Light microscopic localisation of aminoaldehyde dehydrogenase activity in plant tissues using nitroblue tetrazolium-based staining method

We have recently isolated pea aminoaldehyde dehydrogenase (AMADH, EC 1.2.1.-) and showed that it oxidises various ω-aminoaldehydes, but not elementary aldehydes and betaine aldehyde. Now a simple method for specific staining in polyacrylamide gels was optimised enabling us to localise AMADH activity in plant tissues. When phenazine methosulphate (PMS) was used as a mediator, AMADH in native PAGE gels readily reduced thiazolyl blue (MTT) or nitroblue tetrazolium (NBT) producing the corresponding coloured formazans.
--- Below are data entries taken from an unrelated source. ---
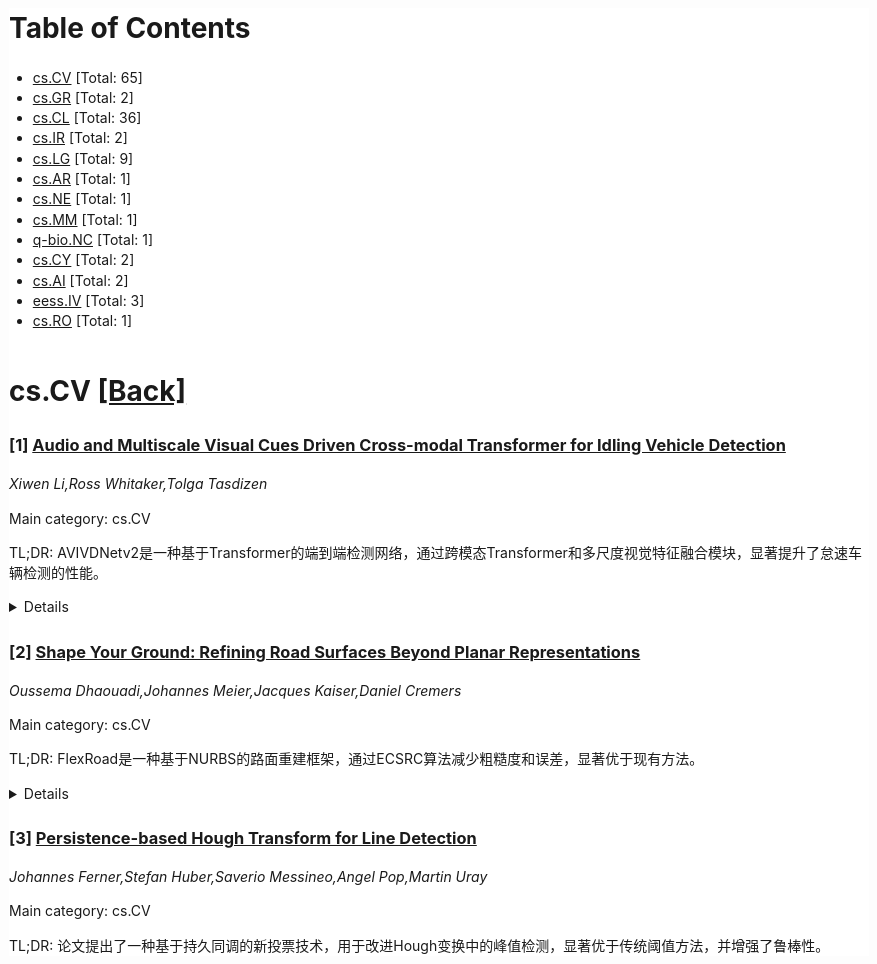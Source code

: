 <div id=toc></div>

# Table of Contents

- [cs.CV](#cs.CV) [Total: 65]
- [cs.GR](#cs.GR) [Total: 2]
- [cs.CL](#cs.CL) [Total: 36]
- [cs.IR](#cs.IR) [Total: 2]
- [cs.LG](#cs.LG) [Total: 9]
- [cs.AR](#cs.AR) [Total: 1]
- [cs.NE](#cs.NE) [Total: 1]
- [cs.MM](#cs.MM) [Total: 1]
- [q-bio.NC](#q-bio.NC) [Total: 1]
- [cs.CY](#cs.CY) [Total: 2]
- [cs.AI](#cs.AI) [Total: 2]
- [eess.IV](#eess.IV) [Total: 3]
- [cs.RO](#cs.RO) [Total: 1]


<div id='cs.CV'></div>

# cs.CV [[Back]](#toc)

### [1] [Audio and Multiscale Visual Cues Driven Cross-modal Transformer for Idling Vehicle Detection](https://arxiv.org/abs/2504.16102)
*Xiwen Li,Ross Whitaker,Tolga Tasdizen*

Main category: cs.CV

TL;DR: AVIVDNetv2是一种基于Transformer的端到端检测网络，通过跨模态Transformer和多尺度视觉特征融合模块，显著提升了怠速车辆检测的性能。


<details><summary>Details</summary></details>


### [2] [Shape Your Ground: Refining Road Surfaces Beyond Planar Representations](https://arxiv.org/abs/2504.16103)
*Oussema Dhaouadi,Johannes Meier,Jacques Kaiser,Daniel Cremers*

Main category: cs.CV

TL;DR: FlexRoad是一种基于NURBS的路面重建框架，通过ECSRC算法减少粗糙度和误差，显著优于现有方法。


<details><summary>Details</summary></details>


### [3] [Persistence-based Hough Transform for Line Detection](https://arxiv.org/abs/2504.16114)
*Johannes Ferner,Stefan Huber,Saverio Messineo,Angel Pop,Martin Uray*

Main category: cs.CV

TL;DR: 论文提出了一种基于持久同调的新投票技术，用于改进Hough变换中的峰值检测，显著优于传统阈值方法，并增强了鲁棒性。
Using NBT-based staining solution, AMADH activity was localised in cross sections of the root, hypocotyl, epicotyl and shoot apex of 7-d-old etiolated pea seedlings. We followed a histochemical approach for the enzyme localisation in order to visualise tissues where the aminoaldehydes formed by the amine oxidase reaction are probably metabolised. In the root and hypocotyl, activity staining was most intense in cells belonging to the pericycle and endodermis. Weaker staining (namely in the root) was observed in the vascular cambium. In both epicotyl and shoot apex, the major part of AMADH activity appeared in vascular cambium cells. The violet formazan production was also observed in the pericycle and endodermis, but the staining intensity was lower. Pea amine oxidase, which produces naturally occurring aminoaldehydes as potential AMADH substrates, is known as an apoplastic enzyme associated with tissues undergoing lignification (xylem, sclerenchyma) and wall stiffening (epidermis). Biological implications resulting from the localisation of both probably co-operating enzymes are discussed.